> **About this exercise**: No pictures, nothing altered: return the data below.

> **Exercise inputs**:

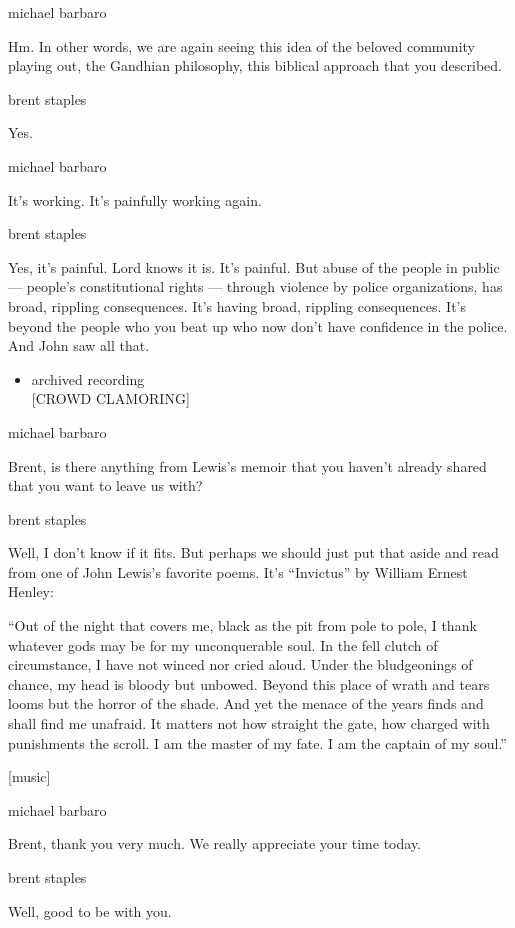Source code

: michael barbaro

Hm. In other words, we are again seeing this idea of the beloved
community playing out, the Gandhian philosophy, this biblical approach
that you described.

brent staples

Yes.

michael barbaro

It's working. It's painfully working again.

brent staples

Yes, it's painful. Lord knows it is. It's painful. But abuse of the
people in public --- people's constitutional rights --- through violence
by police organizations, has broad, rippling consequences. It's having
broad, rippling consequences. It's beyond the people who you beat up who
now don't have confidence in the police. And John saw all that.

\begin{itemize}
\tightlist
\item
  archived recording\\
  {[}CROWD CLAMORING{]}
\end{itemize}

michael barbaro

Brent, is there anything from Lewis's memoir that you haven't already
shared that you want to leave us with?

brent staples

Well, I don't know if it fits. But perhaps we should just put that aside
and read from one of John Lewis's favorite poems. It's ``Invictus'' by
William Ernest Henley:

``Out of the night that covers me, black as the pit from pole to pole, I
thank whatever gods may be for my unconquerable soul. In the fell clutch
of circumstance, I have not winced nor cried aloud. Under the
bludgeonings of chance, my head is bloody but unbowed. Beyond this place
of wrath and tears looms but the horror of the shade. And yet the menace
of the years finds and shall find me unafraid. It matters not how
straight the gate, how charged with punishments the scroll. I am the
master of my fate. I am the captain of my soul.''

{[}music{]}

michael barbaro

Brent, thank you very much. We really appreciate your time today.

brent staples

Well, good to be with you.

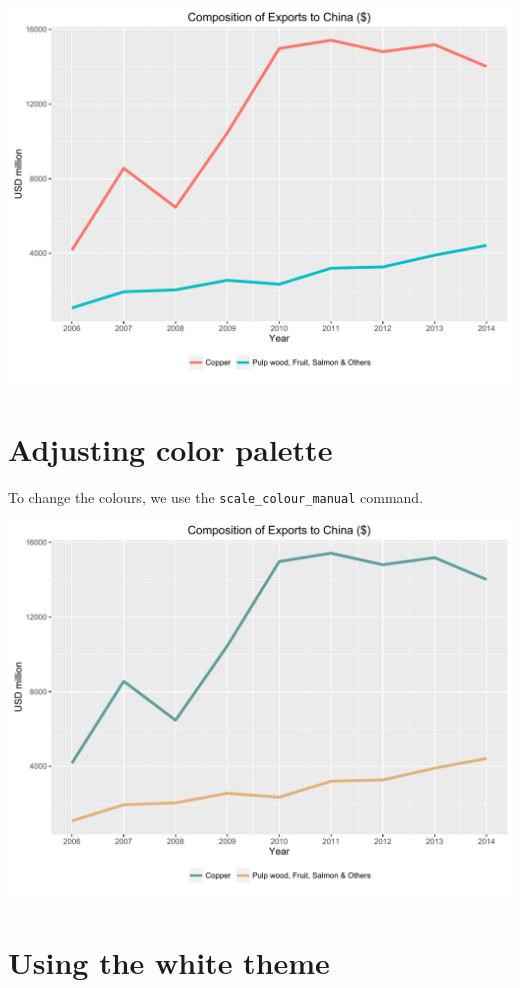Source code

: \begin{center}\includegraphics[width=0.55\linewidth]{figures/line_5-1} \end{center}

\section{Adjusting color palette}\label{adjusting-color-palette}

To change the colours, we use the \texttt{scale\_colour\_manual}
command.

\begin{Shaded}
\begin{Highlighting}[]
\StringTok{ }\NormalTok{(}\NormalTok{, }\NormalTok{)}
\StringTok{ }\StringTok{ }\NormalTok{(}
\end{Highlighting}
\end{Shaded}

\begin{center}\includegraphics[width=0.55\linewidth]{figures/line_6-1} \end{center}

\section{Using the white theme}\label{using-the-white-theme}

> **Finished task**:
Source code

: michael barbaro

Hm. In other words, we are again seeing this idea of the beloved
community playing out, the Gandhian philosophy, this biblical approach
that you described.

brent staples

Yes.

michael barbaro

It's working. It's painfully working again.

brent staples

Yes, it's painful. Lord knows it is. It's painful. But abuse of the
people in public --- people's constitutional rights --- through violence
by police organizations, has broad, rippling consequences. It's having
broad, rippling consequences. It's beyond the people who you beat up who
now don't have confidence in the police. And John saw all that.

\begin{itemize}
\tightlist
\item
  archived recording\\
  {[}CROWD CLAMORING{]}
\end{itemize}

michael barbaro

Brent, is there anything from Lewis's memoir that you haven't already
shared that you want to leave us with?

brent staples

Well, I don't know if it fits. But perhaps we should just put that aside
and read from one of John Lewis's favorite poems. It's ``Invictus'' by
William Ernest Henley:

``Out of the night that covers me, black as the pit from pole to pole, I
thank whatever gods may be for my unconquerable soul. In the fell clutch
of circumstance, I have not winced nor cried aloud. Under the
bludgeonings of chance, my head is bloody but unbowed. Beyond this place
of wrath and tears looms but the horror of the shade. And yet the menace
of the years finds and shall find me unafraid. It matters not how
straight the gate, how charged with punishments the scroll. I am the
master of my fate. I am the captain of my soul.''

{[}music{]}

michael barbaro

Brent, thank you very much. We really appreciate your time today.

brent staples

Well, good to be with you.

Source code

: \begin{center}\includegraphics[width=0.55\linewidth]{figures/line_5-1} \end{center}

\section{Adjusting color palette}\label{adjusting-color-palette}

To change the colours, we use the \texttt{scale\_colour\_manual}
command.

\begin{Shaded}
\begin{Highlighting}[]
\StringTok{ }\NormalTok{(}\NormalTok{, }\NormalTok{)}
\StringTok{ }\StringTok{ }\NormalTok{(}
\end{Highlighting}
\end{Shaded}

\begin{center}\includegraphics[width=0.55\linewidth]{figures/line_6-1} \end{center}

\section{Using the white theme}\label{using-the-white-theme}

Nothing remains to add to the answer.